A verbatim reproduction of the lines below, from the line containing "### Run the Relayer" through the line containing "Now your browser", both ends included, is the whole required output.

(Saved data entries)
#####

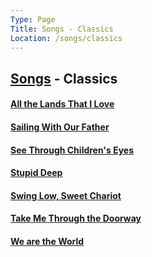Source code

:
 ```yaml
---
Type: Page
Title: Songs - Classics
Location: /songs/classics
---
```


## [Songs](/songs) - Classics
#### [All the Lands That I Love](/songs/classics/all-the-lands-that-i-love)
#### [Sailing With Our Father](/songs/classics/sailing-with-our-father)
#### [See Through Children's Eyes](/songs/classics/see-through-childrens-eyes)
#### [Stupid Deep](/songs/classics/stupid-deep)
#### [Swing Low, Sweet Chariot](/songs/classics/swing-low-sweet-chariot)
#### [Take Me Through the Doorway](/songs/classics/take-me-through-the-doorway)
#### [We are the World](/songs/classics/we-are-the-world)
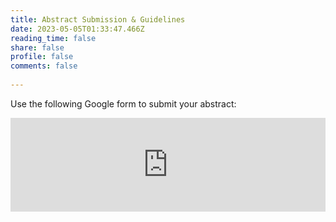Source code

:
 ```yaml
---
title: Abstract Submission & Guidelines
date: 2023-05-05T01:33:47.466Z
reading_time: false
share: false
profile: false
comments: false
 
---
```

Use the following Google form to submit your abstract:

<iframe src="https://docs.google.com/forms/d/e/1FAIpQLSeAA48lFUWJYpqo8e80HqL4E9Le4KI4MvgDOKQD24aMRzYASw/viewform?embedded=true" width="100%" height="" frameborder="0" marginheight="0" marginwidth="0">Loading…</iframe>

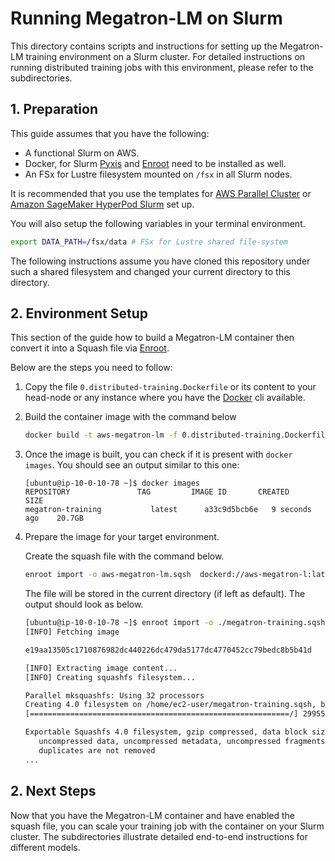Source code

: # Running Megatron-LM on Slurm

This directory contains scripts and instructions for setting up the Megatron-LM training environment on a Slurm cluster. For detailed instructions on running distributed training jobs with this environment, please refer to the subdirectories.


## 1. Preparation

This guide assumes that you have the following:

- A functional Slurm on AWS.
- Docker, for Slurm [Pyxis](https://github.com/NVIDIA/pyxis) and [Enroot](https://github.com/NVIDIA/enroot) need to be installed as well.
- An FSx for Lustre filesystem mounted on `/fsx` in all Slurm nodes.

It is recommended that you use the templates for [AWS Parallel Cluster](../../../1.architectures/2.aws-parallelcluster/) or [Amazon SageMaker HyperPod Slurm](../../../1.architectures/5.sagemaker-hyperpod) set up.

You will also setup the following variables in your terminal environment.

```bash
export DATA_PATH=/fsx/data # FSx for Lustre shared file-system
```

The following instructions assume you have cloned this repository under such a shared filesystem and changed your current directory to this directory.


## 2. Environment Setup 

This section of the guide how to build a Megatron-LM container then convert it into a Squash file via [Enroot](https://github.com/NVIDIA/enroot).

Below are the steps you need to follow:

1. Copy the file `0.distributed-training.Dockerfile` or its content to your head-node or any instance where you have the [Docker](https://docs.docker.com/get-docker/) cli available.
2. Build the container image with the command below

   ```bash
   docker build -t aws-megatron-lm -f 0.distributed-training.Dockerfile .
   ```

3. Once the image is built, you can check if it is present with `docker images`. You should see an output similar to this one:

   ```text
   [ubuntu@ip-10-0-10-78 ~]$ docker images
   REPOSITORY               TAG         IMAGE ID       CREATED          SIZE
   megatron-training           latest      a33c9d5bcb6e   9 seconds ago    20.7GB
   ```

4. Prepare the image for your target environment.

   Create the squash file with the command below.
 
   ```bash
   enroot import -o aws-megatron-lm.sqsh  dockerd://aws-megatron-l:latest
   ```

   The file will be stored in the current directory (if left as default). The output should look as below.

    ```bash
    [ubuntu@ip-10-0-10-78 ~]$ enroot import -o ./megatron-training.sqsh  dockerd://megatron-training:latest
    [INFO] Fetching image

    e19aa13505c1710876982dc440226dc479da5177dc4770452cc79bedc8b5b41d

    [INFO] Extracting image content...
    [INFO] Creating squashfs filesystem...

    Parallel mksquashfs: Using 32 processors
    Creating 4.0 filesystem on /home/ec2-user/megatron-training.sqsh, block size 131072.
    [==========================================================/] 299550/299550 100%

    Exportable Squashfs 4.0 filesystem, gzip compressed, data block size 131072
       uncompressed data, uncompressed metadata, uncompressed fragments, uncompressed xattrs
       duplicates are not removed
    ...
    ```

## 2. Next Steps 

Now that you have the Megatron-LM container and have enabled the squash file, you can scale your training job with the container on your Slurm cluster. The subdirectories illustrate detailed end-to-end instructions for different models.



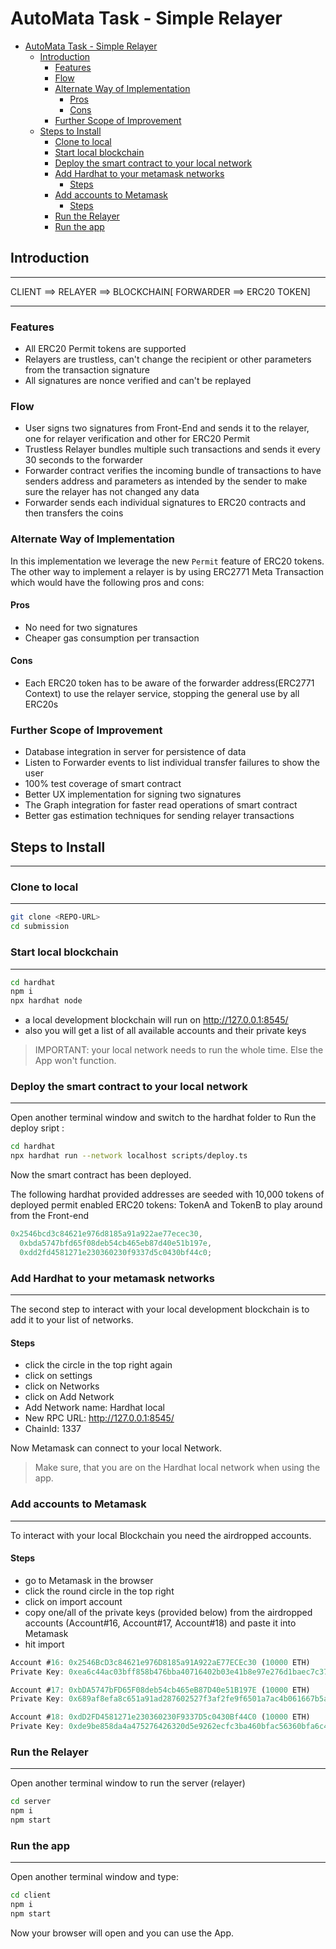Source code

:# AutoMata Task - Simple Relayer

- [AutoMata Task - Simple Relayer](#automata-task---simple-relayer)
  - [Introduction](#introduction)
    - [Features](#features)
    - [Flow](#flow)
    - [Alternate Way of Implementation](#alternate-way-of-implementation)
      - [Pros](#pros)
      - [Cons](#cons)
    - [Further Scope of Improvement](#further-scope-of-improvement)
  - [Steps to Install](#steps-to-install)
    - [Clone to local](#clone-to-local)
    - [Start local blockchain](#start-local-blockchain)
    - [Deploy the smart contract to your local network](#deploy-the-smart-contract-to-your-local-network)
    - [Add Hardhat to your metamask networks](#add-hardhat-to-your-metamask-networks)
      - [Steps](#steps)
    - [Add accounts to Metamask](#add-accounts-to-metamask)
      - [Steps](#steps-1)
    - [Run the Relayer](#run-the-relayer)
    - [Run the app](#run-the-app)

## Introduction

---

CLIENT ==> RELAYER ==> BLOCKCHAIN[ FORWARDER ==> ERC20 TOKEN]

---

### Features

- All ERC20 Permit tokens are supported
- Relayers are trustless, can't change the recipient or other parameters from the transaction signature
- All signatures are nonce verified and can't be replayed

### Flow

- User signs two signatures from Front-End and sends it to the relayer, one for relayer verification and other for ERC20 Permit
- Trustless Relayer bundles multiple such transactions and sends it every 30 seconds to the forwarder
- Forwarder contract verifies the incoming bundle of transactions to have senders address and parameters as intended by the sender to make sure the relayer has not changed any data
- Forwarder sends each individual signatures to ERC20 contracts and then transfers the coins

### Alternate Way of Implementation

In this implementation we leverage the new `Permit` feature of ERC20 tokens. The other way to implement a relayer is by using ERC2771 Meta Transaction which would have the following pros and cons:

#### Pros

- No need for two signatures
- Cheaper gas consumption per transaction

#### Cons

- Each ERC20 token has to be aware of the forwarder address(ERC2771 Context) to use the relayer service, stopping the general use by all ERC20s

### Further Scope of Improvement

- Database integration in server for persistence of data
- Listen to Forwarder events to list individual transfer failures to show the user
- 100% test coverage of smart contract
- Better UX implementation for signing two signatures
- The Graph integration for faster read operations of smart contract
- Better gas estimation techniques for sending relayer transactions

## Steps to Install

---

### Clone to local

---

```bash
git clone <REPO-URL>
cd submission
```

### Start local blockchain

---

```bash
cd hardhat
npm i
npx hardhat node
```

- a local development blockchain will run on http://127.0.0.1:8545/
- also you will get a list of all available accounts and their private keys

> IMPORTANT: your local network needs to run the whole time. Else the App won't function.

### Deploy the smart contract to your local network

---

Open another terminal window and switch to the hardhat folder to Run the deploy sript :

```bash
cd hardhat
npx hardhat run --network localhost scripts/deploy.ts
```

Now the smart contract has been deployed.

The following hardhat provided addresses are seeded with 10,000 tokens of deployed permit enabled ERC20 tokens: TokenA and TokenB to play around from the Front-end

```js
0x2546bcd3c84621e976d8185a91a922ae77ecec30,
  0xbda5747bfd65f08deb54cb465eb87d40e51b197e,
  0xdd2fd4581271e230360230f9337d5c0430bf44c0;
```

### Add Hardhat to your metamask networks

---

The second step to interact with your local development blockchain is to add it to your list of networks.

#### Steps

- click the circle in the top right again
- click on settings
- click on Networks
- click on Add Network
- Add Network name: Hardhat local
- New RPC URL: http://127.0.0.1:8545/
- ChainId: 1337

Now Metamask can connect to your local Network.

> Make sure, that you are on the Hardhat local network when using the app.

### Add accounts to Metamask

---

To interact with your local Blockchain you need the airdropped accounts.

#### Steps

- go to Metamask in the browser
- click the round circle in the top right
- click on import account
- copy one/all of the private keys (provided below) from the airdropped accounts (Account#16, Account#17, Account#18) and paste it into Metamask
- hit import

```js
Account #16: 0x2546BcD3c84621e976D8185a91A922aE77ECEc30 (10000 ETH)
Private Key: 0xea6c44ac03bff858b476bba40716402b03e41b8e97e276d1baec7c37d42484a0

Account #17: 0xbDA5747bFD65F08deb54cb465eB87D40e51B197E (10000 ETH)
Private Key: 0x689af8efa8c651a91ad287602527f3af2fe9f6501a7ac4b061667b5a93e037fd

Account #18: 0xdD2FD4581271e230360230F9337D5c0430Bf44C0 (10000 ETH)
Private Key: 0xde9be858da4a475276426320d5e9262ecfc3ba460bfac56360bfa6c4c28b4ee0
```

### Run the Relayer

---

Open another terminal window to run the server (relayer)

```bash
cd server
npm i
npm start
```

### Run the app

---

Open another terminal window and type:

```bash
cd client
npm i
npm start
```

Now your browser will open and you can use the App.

#####

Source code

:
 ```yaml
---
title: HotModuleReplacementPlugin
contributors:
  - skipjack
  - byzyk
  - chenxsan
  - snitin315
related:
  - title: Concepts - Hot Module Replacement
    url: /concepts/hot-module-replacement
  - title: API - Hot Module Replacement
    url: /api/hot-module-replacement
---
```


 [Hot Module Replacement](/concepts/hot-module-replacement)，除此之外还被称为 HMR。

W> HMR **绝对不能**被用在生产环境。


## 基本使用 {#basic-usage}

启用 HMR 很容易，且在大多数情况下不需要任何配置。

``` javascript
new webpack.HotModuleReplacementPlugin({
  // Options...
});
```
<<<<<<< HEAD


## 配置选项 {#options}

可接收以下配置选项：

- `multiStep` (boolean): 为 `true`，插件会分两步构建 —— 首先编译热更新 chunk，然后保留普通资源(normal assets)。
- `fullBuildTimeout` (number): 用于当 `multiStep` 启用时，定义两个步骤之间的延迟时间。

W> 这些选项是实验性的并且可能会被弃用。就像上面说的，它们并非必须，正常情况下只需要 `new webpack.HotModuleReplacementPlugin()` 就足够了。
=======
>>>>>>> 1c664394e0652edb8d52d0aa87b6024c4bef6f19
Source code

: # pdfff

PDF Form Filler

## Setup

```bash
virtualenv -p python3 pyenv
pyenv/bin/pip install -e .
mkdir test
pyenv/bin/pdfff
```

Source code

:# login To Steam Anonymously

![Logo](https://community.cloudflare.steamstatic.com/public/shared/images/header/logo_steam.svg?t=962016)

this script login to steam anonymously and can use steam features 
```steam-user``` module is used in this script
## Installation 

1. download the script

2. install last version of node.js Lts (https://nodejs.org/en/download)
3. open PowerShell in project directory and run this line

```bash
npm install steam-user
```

#####

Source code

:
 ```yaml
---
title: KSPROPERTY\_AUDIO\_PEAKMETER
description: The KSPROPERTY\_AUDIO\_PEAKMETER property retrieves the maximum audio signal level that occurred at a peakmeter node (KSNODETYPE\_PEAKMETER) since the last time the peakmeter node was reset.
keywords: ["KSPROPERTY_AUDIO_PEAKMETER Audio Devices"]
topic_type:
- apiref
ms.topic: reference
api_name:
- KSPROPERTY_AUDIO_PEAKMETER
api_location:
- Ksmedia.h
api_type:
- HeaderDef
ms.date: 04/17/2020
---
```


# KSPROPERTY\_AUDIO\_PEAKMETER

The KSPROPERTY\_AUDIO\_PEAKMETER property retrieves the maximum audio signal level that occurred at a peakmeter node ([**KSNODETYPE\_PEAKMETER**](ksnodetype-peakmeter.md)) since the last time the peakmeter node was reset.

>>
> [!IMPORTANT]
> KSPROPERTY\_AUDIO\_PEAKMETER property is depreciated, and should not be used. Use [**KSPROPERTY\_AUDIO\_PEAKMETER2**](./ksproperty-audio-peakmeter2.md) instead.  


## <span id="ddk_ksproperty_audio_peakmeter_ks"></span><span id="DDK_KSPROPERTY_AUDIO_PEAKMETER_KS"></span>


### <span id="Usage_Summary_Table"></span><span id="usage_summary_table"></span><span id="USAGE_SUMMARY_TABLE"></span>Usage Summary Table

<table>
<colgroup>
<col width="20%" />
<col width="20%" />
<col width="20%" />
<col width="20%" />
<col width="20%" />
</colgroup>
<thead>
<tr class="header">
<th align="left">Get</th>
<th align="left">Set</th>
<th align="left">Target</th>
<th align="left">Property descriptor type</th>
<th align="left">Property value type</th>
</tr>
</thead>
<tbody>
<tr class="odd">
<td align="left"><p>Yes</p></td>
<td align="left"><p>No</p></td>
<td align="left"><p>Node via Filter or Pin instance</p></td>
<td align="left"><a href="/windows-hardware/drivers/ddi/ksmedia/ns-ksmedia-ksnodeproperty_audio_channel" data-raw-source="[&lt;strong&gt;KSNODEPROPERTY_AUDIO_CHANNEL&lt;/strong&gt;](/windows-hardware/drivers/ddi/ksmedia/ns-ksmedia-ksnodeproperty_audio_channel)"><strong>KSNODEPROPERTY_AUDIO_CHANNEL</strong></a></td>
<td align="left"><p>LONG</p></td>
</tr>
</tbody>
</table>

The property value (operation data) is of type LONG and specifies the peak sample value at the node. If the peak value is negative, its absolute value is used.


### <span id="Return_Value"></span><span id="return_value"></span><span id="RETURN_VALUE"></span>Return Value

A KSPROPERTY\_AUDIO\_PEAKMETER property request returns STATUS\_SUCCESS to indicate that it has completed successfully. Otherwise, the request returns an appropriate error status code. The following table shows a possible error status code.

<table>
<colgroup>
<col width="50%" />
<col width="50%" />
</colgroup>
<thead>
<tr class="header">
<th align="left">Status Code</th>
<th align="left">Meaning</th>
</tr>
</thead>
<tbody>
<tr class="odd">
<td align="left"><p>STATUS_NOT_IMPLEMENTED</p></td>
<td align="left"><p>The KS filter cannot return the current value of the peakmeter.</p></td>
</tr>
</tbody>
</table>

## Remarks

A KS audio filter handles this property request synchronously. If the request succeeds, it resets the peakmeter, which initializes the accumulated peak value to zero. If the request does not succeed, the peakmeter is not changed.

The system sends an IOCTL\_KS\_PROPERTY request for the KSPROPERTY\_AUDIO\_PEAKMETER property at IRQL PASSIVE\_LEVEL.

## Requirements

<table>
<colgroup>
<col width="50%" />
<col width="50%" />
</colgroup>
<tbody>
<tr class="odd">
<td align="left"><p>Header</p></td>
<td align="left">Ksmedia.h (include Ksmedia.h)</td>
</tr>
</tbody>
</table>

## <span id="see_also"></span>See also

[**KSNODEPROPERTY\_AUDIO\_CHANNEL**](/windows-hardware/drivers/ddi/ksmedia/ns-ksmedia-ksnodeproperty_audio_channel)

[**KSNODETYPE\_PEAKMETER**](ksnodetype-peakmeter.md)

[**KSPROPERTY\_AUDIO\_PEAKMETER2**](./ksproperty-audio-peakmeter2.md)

#####

*SOLUTION TO THIS TASK*
### Run the Relayer

---

Open another terminal window to run the server (relayer)

```bash
cd server
npm i
npm start
```

### Run the app

---

Open another terminal window and type:

```bash
cd client
npm i
npm start
```

Now your browser will open and you can use the App.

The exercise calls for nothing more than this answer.